Il peut, après en avoir informé la Nation par un message, prendre toute mesure tendant à rétablir le fonctionnement régulier des pouvoirs publics et des institutions, et à assurer la sauvegarde de la Nation. Il ne peut, en vertu des pouvoirs exceptionnels, procéder à une révision constitutionnelle» (article 52 de la Constitution de la République du Sénégal).
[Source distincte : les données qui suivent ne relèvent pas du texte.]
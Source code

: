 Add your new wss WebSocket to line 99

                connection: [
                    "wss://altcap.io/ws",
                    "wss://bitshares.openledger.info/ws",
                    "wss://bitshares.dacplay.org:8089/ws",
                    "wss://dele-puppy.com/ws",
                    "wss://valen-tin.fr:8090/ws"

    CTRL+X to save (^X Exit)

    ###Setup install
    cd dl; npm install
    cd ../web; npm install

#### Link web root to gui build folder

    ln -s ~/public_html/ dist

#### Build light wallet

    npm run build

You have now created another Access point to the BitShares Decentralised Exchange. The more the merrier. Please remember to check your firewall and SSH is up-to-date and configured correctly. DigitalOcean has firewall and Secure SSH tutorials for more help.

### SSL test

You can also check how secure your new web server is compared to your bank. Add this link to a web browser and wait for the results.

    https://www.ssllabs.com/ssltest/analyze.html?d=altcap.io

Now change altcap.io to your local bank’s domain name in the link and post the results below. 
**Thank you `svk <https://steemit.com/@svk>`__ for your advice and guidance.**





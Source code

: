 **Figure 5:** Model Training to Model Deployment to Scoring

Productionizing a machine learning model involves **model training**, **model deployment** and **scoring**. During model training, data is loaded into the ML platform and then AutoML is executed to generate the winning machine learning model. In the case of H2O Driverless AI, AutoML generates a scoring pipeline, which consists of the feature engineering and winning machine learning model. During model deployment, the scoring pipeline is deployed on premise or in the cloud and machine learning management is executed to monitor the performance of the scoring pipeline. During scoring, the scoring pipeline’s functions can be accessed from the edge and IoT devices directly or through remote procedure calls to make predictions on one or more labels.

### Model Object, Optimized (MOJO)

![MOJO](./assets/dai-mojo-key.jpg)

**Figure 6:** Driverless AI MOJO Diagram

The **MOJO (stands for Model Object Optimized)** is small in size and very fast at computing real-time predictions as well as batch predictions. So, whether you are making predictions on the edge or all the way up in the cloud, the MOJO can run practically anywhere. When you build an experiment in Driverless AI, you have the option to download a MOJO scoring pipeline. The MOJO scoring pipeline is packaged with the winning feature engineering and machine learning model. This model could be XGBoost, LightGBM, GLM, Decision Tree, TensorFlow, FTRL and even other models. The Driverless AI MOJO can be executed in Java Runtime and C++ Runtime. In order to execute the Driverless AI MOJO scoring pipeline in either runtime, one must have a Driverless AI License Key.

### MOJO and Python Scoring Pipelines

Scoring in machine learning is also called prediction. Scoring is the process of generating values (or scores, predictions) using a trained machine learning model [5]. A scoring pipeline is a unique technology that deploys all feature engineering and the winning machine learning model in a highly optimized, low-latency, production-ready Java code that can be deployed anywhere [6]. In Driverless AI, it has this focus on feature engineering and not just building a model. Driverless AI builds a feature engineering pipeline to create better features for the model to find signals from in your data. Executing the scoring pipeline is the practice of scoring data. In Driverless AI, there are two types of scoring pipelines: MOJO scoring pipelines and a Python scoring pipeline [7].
Ce nouveau procédé permettrait, sans doute, après en avoir discuté avec les candidats en lice, de réduire par exemple la durée de la campagne électorale du premier tour, comme celle d’un éventuel second tour de scrutin. Ainsi, l’élection pourrait être organisée même un jour ouvrable, que le chef de l’Etat pourra déclarer chômé et payé. Autrement, des lois votées en procédure d’urgence auront toujours besoin de satisfaire à la procédure et aux délais de promulgation, sans compter d’éventuelles obstructions parlementaires ou certaines autres manœuvres dilatoires. Le recours au mécanisme de s’arroger «les pouvoirs exceptionnels» reste une faculté que la Constitution confère au président de la République. On dira certes que le mécanisme peut sembler cavalier, pas trop démocratique et n’enchanterait pas un démocrate, mais il reste légal et légitime. C’est de la même façon, en France, quand le gouvernement invoque les dispositions de l’article 49-3 de la Constitution pour faire passer en force des textes de loi. On aura beau crier à l’antidémocratisme ou à la confiscation du débat parlementaire, que les lois adoptées sur la base de ce mécanisme ne seront pas moins valables et seront d’égale dignité et revêtues de la légitimité et de l’autorité de loi de la République. Il restera une voie plus douce, celle de l’habilitation législative, tirée de l’art.77 de la Constitution. Mais dans ce cas, il y aura forcément encore des jours de perdus.